During college, I used to write blogs—until everything was wiped out, burnt to ashes by my cloud provider due to an issue on their end. In return, I was compensated with a measly one year of free hosting. The rest of my posts? Irrecoverable. Led me to explore GitHub Pages and ultimately, this blog was born.

Wait, why the heck am I speaking in an alien language again?

Saya sebenarnya sangat mencintai bahasa Indonesia. Meskipun sudah tinggal di Singapura lebih dari tiga tahun, saya masih menikmati Netflix dengan subtitle bahasa Indonesia, berbicara tanpa campur-campur bahasa Inggris (walau orang bilang itu logat Jaksel), dan berusaha menggunakan Ejaan yang Disempurnakan.

Tapi kalau ngobrol santai? Ya kali mikirin semua aturan itu, jir.


Saya ingat salah satu tulisan saya di blog lama, “Jujur,” yang diterbitkan 18 Desember 2018. Isinya? Cerita tentang sleep paralysis (ketindihan) dicampur lawakan edgy khas anak kuliah. Baru-baru ini saya membacanya lagi, dan meskipun cringe, ada bagian dari diri saya yang terhibur.

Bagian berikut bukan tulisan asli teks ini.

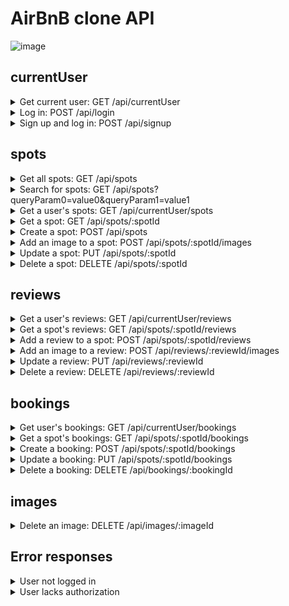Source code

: # AirBnB clone API

![image](https://user-images.githubusercontent.com/8968171/197027823-e61c7725-4f9b-4f77-b4b8-c314bd4a89a5.png)

## currentUser

<details><summary>Get current user: GET /api/currentUser</summary>

Response

```js
Status: 200
Headers:
- Content-Type: application/json
Body:
{
  "id": 1,
  "firstName": "John",
  "lastName": "Smith",
  "email": "john.smith@gmail.com",
  "username": "JohnSmith"
}
```

</details>

<details><summary>Log in: POST /api/login</summary>

Request

```js
Headers:
- Content-Type: application/json
Body:
{
  "credential": "john.smith@gmail.com",
  "password": "secret password"
}
```

Successful response

```js
Status: 200
Headers:
- Content-Type: application/json
Body:
{
  "id": 1,
  "firstName": "John",
  "lastName": "Smith",
  "email": "john.smith@gmail.com",
  "username": "JohnSmith",
  "token": ""
}
```

Error responses

```js
Status: 401
Headers:
- Content-Type: application/json
Body:
{
  "message": "Invalid credentials",
  "statusCode": 401
}
```

```js
Status: 400
Headers:
- Content-Type: application/json
Body:
{
  "message": "Validation error",
  "statusCode": 400,
  "errors": {
    "credential": "Email or username is required",
    "password": "Password is required"
  }
}
```

</details>


<details><summary>Sign up and log in: POST /api/signup</summary>

Request

```js
Headers:
- Content-Type: application/json
Body:
{
  "firstName": "John",
  "lastName": "Smith",
  "email": "john.smith@gmail.com",
  "username": "JohnSmith",
  "password": "secret password"
}
```

Successful response

```js
Status: 201
Headers:
- Content-Type: application/json
Body:
{
  "id": 1,
  "firstName": "John",
  "lastName": "Smith",
  "email": "john.smith@gmail.com",
  "username": "JohnSmith",
  "token": ""
}
```

Error responses

```js
Status: 403
Headers:
- Content-Type: application/json
Body:
{
  "message": "User already exists",
  "statusCode": 403,
  "errors": {
    "email": "User with that email already exists"
  }
}
```

```js
Status: 400
Headers:
- Content-Type: application/json
Body:
{
  "message": "Validation error",
  "statusCode": 400,
  "errors": {
    "email": "Invalid email",
    "username": "Username is required",
    "firstName": "First Name is required",
    "lastName": "Last Name is required"
  }
}
```

</details>


## spots

<details><summary>Get all spots: GET /api/spots</summary>

Response

```js
Status: 200
Headers:
- Content-Type: application/json
Body:
{
  "Spots": [
    {
      "id": 1,
      "ownerId": 1,
      "address": "123 Disney Lane",
      "city": "San Francisco",
      "state": "California",
      "country": "United States of America",
      "lat": 37.7645358,
      "lng": -122.4730327,
      "name": "App Academy",
      "description": "Place where web developers are created",
      "price": 123,
      "createdAt": "2021-11-19 20:39:36",
      "updatedAt": "2021-11-19 20:39:36",
      "avgRating": 4.5,
      "previewImage": "image url"
    }
  ]
}
```

</details>

<details><summary>Search for spots: GET /api/spots?queryParam0=value0&queryParam1=value1</summary>

<br>

| Query parameters  | Type and constraints |
| ------------- | ------------- |
| page     | integer, minimum: 0, maximum: 10, default: 0 |
| size     | integer, minimum: 0, maximum: 20, default: 20 |
| minLat   | decimal, optional |
| maxLat   | decimal, optional |
| minLng   | decimal, optional |
| maxLng   | decimal, optional |
| minPrice | decimal, optional, minimum: 0 |
| maxPrice | decimal, optional, minimum: 0 |

Successful response

```js
Status: 200
Headers:
- Content-Type: application/json
Body:
{
  "Spots":[
    {
      "id": 1,
      "ownerId": 1,
      "address": "123 Disney Lane",
      "city": "San Francisco",
      "state": "California",
      "country": "United States of America",
      "lat": 37.7645358,
      "lng": -122.4730327,
      "name": "App Academy",
      "description": "Place where web developers are created",
      "price": 123,
      "createdAt": "2021-11-19 20:39:36",
      "updatedAt": "2021-11-19 20:39:36",
      "previewImage": "image url"
    }
  ],
  "page": 2,
  "size": 25
}
```

Error response

```js
Status: 400
Headers:
- Content-Type: application/json
Body:
{
  "message": "Validation Error",
  "statusCode": 400,
  "errors": {
    "page": "Page must be greater than or equal to 0",
    "size": "Size must be greater than or equal to 0",
    "maxLat": "Maximum latitude is invalid",
    "minLat": "Minimum latitude is invalid",
    "minLng": "Maximum longitude is invalid",
    "maxLng": "Minimum longitude is invalid",
    "minPrice": "Maximum price must be greater than or equal to 0",
    "maxPrice": "Minimum price must be greater than or equal to 0"
  }
}
```

</details>


<details><summary>Get a user's spots: GET /api/currentUser/spots</summary>

Response

```js
Status: 200
Headers:
- Content-Type: application/json
Body:
{
  "Spots": [
    {
      "id": 1,
      "ownerId": 1,
      "address": "123 Disney Lane",
      "city": "San Francisco",
      "state": "California",
      "country": "United States of America",
      "lat": 37.7645358,
      "lng": -122.4730327,
      "name": "App Academy",
      "description": "Place where web developers are created",
      "price": 123,
      "createdAt": "2021-11-19 20:39:36",
      "updatedAt": "2021-11-19 20:39:36",
      "avgRating": 4.5,
      "previewImage": "image url"
    }
  ]
}
```

</details>

<details><summary>Get a spot: GET /api/spots/:spotId</summary>

Successful response

```js
Status: 200
Headers:
- Content-Type: application/json
Body:
{
  "id": 1,
  "ownerId": 1,
  "address": "123 Disney Lane",
  "city": "San Francisco",
  "state": "California",
  "country": "United States of America",
  "lat": 37.7645358,
  "lng": -122.4730327,
  "name": "App Academy",
  "description": "Place where web developers are created",
  "price": 123,
  "createdAt": "2021-11-19 20:39:36",
  "updatedAt": "2021-11-19 20:39:36" ,
  "numReviews": 5,
  "avgStarRating": 4.5,
  "SpotImages": [
    {
      "id": 1,
      "url": "image url",
      "preview": true
    },
    {
      "id": 2,
      "url": "image url",
      "preview": false
    }
  ],
  "Owner": {
    "id": 1,
    "firstName": "John",
    "lastName": "Smith"
  }
}
```

Error response

```js
Status: 404
Headers:
- Content-Type: application/json
Body:
{
  "message": "Spot couldn't be found",
  "statusCode": 404
}
```

</details>

<details><summary>Create a spot: POST /api/spots</summary>

Request

```js
Headers:
- Content-Type: application/json
Body:
{
  "address": "123 Disney Lane",
  "city": "San Francisco",
  "state": "California",
  "country": "United States of America",
  "lat": 37.7645358,
  "lng": -122.4730327,
  "name": "App Academy",
  "description": "Place where web developers are created",
  "price": 123
}
```

Successful response

```js
Status: 201
Headers:
- Content-Type: application/json
Body:
{
  "id": 1,
  "ownerId": 1,
  "address": "123 Disney Lane",
  "city": "San Francisco",
  "state": "California",
  "country": "United States of America",
  "lat": 37.7645358,
  "lng": -122.4730327,
  "name": "App Academy",
  "description": "Place where web developers are created",
  "price": 123,
  "createdAt": "2021-11-19 20:39:36",
  "updatedAt": "2021-11-19 20:39:36"
}
```

Error response

```js
Status: 400
Headers:
- Content-Type: application/json
Body:
{
  "message": "Validation Error",
  "statusCode": 400,
  "errors": {
    "address": "Street address is required",
    "city": "City is required",
    "state": "State is required",
    "country": "Country is required",
    "lat": "Latitude is not valid",
    "lng": "Longitude is not valid",
    "name": "Name must be less than 50 characters",
    "description": "Description is required",
    "price": "Price per day is required"
  }
}
```

</details>

<details><summary>Add an image to a spot: POST /api/spots/:spotId/images</summary>

Request

```js
Headers:
- Content-Type: application/json
Body:
{
  "url": "image url",
  "preview": true
}
```

Successful response

```js
Status: 201
Headers:
- Content-Type: application/json
Body:
{
  "id": 1,
  "url": "image url",
  "preview": true
}
```

Error response

```js
Status: 404
Headers:
- Content-Type: application/json
Body:
{
  "message": "Spot couldn't be found",
  "statusCode": 404
}
```

</details>

<details><summary>Update a spot: PUT /api/spots/:spotId</summary>

Request

```js
Headers:
- Content-Type: application/json
Body:
{
  "address": "123 Disney Lane",
  "city": "San Francisco",
  "state": "California",
  "country": "United States of America",
  "lat": 37.7645358,
  "lng": -122.4730327,
  "name": "App Academy",
  "description": "Place where web developers are created",
  "price": 123
}
```

Successful response

```js
Status: 200
Headers:
- Content-Type: application/json
Body:
{
  "id": 1,
  "ownerId": 1,
  "address": "123 Disney Lane",
  "city": "San Francisco",
  "state": "California",
  "country": "United States of America",
  "lat": 37.7645358,
  "lng": -122.4730327,
  "name": "App Academy",
  "description": "Place where web developers are created",
  "price": 123,
  "createdAt": "2021-11-19 20:39:36",
  "updatedAt": "2021-11-20 10:06:40"
}
```

Error responses

```js
Status: 400
Headers:
- Content-Type: application/json
Body:
{
  "message": "Validation Error",
  "statusCode": 400,
  "errors": {
    "address": "Street address is required",
    "city": "City is required",
    "state": "State is required",
    "country": "Country is required",
    "lat": "Latitude is not valid",
    "lng": "Longitude is not valid",
    "name": "Name must be less than 50 characters",
    "description": "Description is required",
    "price": "Price per day is required"
  }
}
```

```js
Status: 404
Headers:
- Content-Type: application/json
Body:
{
  "message": "Spot couldn't be found",
  "statusCode": 404
}
```

</details>


<details><summary>Delete a spot: DELETE /api/spots/:spotId</summary>

Successful response

```js
Status: 200
Headers:
- Content-Type: application/json
Body:
{
  "message": "Successfully deleted",
  "statusCode": 200
}
```

Error response

```js
Status: 404
Headers:
- Content-Type: application/json
Body:
{
  "message": "Spot couldn't be found",
  "statusCode": 404
}
```

</details>

## reviews

<details><summary>Get a user's reviews: GET /api/currentUser/reviews</summary>

Response

```js
Status: 200
Headers:
- Content-Type: application/json
Body:
{
  "Reviews": [
    {
      "id": 1,
      "userId": 1,
      "spotId": 1,
      "review": "This was an awesome spot!",
      "stars": 5,
      "createdAt": "2021-11-19 20:39:36",
      "updatedAt": "2021-11-19 20:39:36" ,
      "User": {
        "id": 1,
        "firstName": "John",
        "lastName": "Smith"
      },
      "Spot": {
        "id": 1,
        "ownerId": 1,
        "address": "123 Disney Lane",
        "city": "San Francisco",
        "state": "California",
        "country": "United States of America",
        "lat": 37.7645358,
        "lng": -122.4730327,
        "name": "App Academy",
        "price": 123,
        "previewImage": "image url"
      },
      "ReviewImages": [
        {
          "id": 1,
          "url": "image url"
        }
      ]
    }
  ]
}
```

</details>

<details><summary>Get a spot's reviews: GET /api/spots/:spotId/reviews</summary>

Successful response

```js
Status: 200
Headers:
- Content-Type: application/json
Body:
{
  "Reviews": [
    {
      "id": 1,
      "userId": 1,
      "spotId": 1,
      "review": "This was an awesome spot!",
      "stars": 5,
      "createdAt": "2021-11-19 20:39:36",
      "updatedAt": "2021-11-19 20:39:36" ,
      "User": {
        "id": 1,
        "firstName": "John",
        "lastName": "Smith"
      },
      "ReviewImages": [
        {
          "id": 1,
          "url": "image url"
        }
      ],
    }
  ]
}
```

Error response

```js
Status: 404
Headers:
- Content-Type: application/json
Body:
{
  "message": "Spot couldn't be found",
  "statusCode": 404
}
```

</details>

<details><summary>Add a review to a spot: POST /api/spots/:spotId/reviews</summary>

Request

```js
Headers:
- Content-Type: application/json
Body:
{
  "review": "This was an awesome spot!",
  "stars": 5,
}
```

Successful response

```js
Status: 201
Headers:
- Content-Type: application/json
Body:
{
  "id": 1,
  "userId": 1,
  "spotId": 1,
  "review": "This was an awesome spot!",
  "stars": 5,
  "createdAt": "2021-11-19 20:39:36",
  "updatedAt": "2021-11-19 20:39:36"
}
```

Error responses

```js
Status: 400
Headers:
- Content-Type: application/json
Body:
{
  "message": "Validation error",
  "statusCode": 400,
  "errors": {
    "review": "Review text is required",
    "stars": "Stars must be an integer from 1 to 5",
  }
}
```

```js
Status: 404
Headers:
- Content-Type: application/json
Body:
{
  "message": "Spot couldn't be found",
  "statusCode": 404
}
```

```js
Status: 403
Headers:
- Content-Type: application/json
Body:
{
  "message": "User already has a review for this spot",
  "statusCode": 403
}
```

</details>

<details><summary>Add an image to a review: POST /api/reviews/:reviewId/images</summary>

<br>

The review must belong to the current user.


Request

```js
Headers:
- Content-Type: application/json
Body:
{
  "url": "image url"
}
```

Successful response

```js
Status: 201
Headers:
- Content-Type: application/json
Body:
{
  "id": 1,
  "url": "image url"
}
```

Error responses

```js
Status: 404
Headers:
- Content-Type: application/json
Body:
{
  "message": "Review couldn't be found",
  "statusCode": 404
}
```

```js
Status: 403
Headers:
- Content-Type: application/json
Body:
{
  "message": "Maximum number of images for this resource was reached",
  "statusCode": 403
}
```

</details>


<details><summary>Update a review: PUT /api/reviews/:reviewId</summary>

<br>

The review must belong to the current user.

Request

```js
Headers:
- Content-Type: application/json
Body:
{
  "review": "This was an awesome spot!",
  "stars": 5,
}
```

Successful response

```js
Status: 200
Headers:
- Content-Type: application/json
Body:
{
  "id": 1,
  "userId": 1,
  "spotId": 1,
  "review": "This was an awesome spot!",
  "stars": 5,
  "createdAt": "2021-11-19 20:39:36",
  "updatedAt": "2021-11-20 10:06:40"
}
```

Error responses

```js
Status: 400
Headers:
- Content-Type: application/json
Body:
{
  "message": "Validation error",
  "statusCode": 400,
  "errors": {
    "review": "Review text is required",
    "stars": "Stars must be an integer from 1 to 5",
  }
}
```

```js
Status: 404
Headers:
- Content-Type: application/json
Body:
  {
    "message": "Review couldn't be found",
    "statusCode": 404
  }
```

</details>

<details><summary>Delete a review: DELETE /api/reviews/:reviewId</summary>

<br>

The review must belong to the current user.

Successful response

```js
Status: 200
Headers:
- Content-Type: application/json
Body:
{
  "message": "Successfully deleted",
  "statusCode": 200
}
```

Error response

```js
Status: 404
Headers:
- Content-Type: application/json
Body:
{
  "message": "Review couldn't be found",
  "statusCode": 404
}
```

</details>

## bookings

<details><summary>Get user's bookings: GET /api/currentUser/bookings</summary>

Response

```js
Status: 200
Headers:
- Content-Type: application/json
Body:
{
  "Bookings": [
    {
      "id": 1,
      "spotId": 1,
      "Spot": {
        "id": 1,
        "ownerId": 1,
        "address": "123 Disney Lane",
        "city": "San Francisco",
        "state": "California",
        "country": "United States of America",
        "lat": 37.7645358,
        "lng": -122.4730327,
        "name": "App Academy",
        "price": 123,
        "previewImage": "image url"
      },
      "userId": 2,
      "startDate": "2021-11-19",
      "endDate": "2021-11-20",
      "createdAt": "2021-11-19 20:39:36",
      "updatedAt": "2021-11-19 20:39:36"
    }
  ]
}
```

</details>

<details><summary>Get a spot's bookings: GET /api/spots/:spotId/bookings</summary>

Response to non-owner

```js
Status: 200
Headers:
- Content-Type: application/json
Body:
{
  "Bookings": [
    {
      "spotId": 1,
      "startDate": "2021-11-19",
      "endDate": "2021-11-20"
    }
  ]
}
```

Response to owner

```js
Status: 200
Headers:
- Content-Type: application/json
Body:
{
  "Bookings": [
    {
      "User": {
        "id": 2,
        "firstName": "John",
        "lastName": "Smith"
      },
      "id": 1,
      "spotId": 1,
      "userId": 2,
      "startDate": "2021-11-19",
      "endDate": "2021-11-20",
      "createdAt": "2021-11-19 20:39:36",
      "updatedAt": "2021-11-19 20:39:36"
    }
  ]
}
```

Error response

```js
Status: 404
Headers:
- Content-Type: application/json
Body:
{
  "message": "Spot couldn't be found",
  "statusCode": 404
}
```

</details>

<details><summary>Create a booking: POST /api/spots/:spotId/bookings</summary>

Request

```js
Headers:
- Content-Type: application/json
Body:
{
  "startDate": "2021-11-19",
  "endDate": "2021-11-20"
}
```

Successful response

```js
Status: 201
Headers:
- Content-Type: application/json
Body:
{
  "id": 1,
  "spotId": 1,
  "userId": 2,
  "startDate": "2021-11-19",
  "endDate": "2021-11-20",
  "createdAt": "2021-11-19 20:39:36",
  "updatedAt": "2021-11-19 20:39:36"
}
```

Error responses

```js
Status: 403
Headers:
- Content-Type: application/json
Body:
{
  "message": "Sorry, this spot is already booked for the specified dates",
  "statusCode": 403,
  "errors": {
    "startDate": "Start date conflicts with an existing booking",
    "endDate": "End date conflicts with an existing booking"
  }
}
```

```js
Status: 400
Headers:
- Content-Type: application/json
Body:
{
  "message": "Validation error",
  "statusCode": 400,
  "errors": {
    "endDate": "endDate cannot be on or before startDate"
  }
}
```

```js
Status: 404
Headers:
- Content-Type: application/json
Body:
{
  "message": "Spot couldn't be found",
  "statusCode": 404
}
```

</details>

<details><summary>Update a booking: PUT /api/spots/:spotId/bookings</summary>

Request

```js
Headers:
- Content-Type: application/json
Body:
{
  "startDate": "2021-11-19",
  "endDate": "2021-11-20"
}
```

Successful response

```js
Status: 200
Headers:
- Content-Type: application/json
Body:
{
  "id": 1,
  "spotId": 1,
  "userId": 2,
  "startDate": "2021-11-19",
  "endDate": "2021-11-20",
  "createdAt": "2021-11-19 20:39:36",
  "updatedAt": "2021-11-20 10:06:40"
}
```

Error responses

```js
Status: 403
Headers:
- Content-Type: application/json
Body:
{
  "message": "Sorry, this spot is already booked for the specified dates",
  "statusCode": 403,
  "errors": {
    "startDate": "Start date conflicts with an existing booking",
    "endDate": "End date conflicts with an existing booking"
  }
}
```

```js
Status: 403
Headers:
- Content-Type: application/json
Body:
{
  "message": "Past bookings can't be modified",
  "statusCode": 403
}
```

```js
Status: 400
Headers:
- Content-Type: application/json
Body:
{
  "message": "Validation error",
  "statusCode": 400,
  "errors": {
    "endDate": "endDate cannot come before startDate"
  }
}
```

```js
Status: 404
Headers:
- Content-Type: application/json
Body:
{
  "message": "Booking couldn't be found",
  "statusCode": 404
}
```

</details>

<details><summary>Delete a booking: DELETE /api/bookings/:bookingId</summary>

<br>

The booking must belong to the current user or spot owner.

Response

```js
Status: 200
Headers:
- Content-Type: application/json
Body:
{
  "message": "Successfully deleted",
  "statusCode": 200
}
```

Error responses

```js
Status: 403
Headers:
- Content-Type: application/json
Body:
{
  "message": "Bookings that have been started can't be deleted",
  "statusCode": 403
}
```

```js
Status: 404
Headers:
- Content-Type: application/json
Body:
{
  "message": "Booking couldn't be found",
  "statusCode": 404
}
```

</details>

## images

<details><summary>Delete an image: DELETE /api/images/:imageId</summary>

<br>

The image must belong to the current user.

Response

```js
Status: 200
Headers:
- Content-Type: application/json
Body:
{
  "message": "Successfully deleted",
  "statusCode": 200
}
```

Error responses

```js
Status: 404
Headers:
- Content-Type: application/json
Body:
{
  "message": "Image couldn't be found",
  "statusCode": 404
}
```

</details>

## Error responses

<details><summary>User not logged in</summary>

<br>

```js
Status: 401
Headers:
- Content-Type: application/json
Body:
{
  "message": "Authentication required",
  "statusCode": 401
}
```

</details>

<details><summary>User lacks authorization</summary>

<br>

```js
Status: 403
Headers:
- Content-Type: application/json
Body:
{
  "message": "Forbidden",
  "statusCode": 403
}
```

</details>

Kalau penasaran, bisa dilihat di sini: Jujur - Catatan Ashura.


…terlalu cepat. Sorry, but, can you stop for a bit?

Kemarin, saya baru pulang dari Indonesia. Akhir Desember memang sudah menjadi tradisi keluarga kami untuk berkumpul di Purwokerto. Mungkin suasana itu membuat saya jadi sentimental, mendorong untuk menulis blog ini dua jam yang lalu. Kini, 2025 sudah tiba. Tahun ini, saya akan berusia 26 tahun. Masih ada mimpi-mimpi yang belum tercapai, sebagian karena saya tidak benar-benar mengejarnya.

I used to be pretty good; now, I’m just your average next-door chill guy.


Saya menyukai bahasa Indonesia.

Apalagi kalo bisa misuh ga jelas kyk gini. Kenapa udah tahun 2025 aja dah? Cepet bgt cok!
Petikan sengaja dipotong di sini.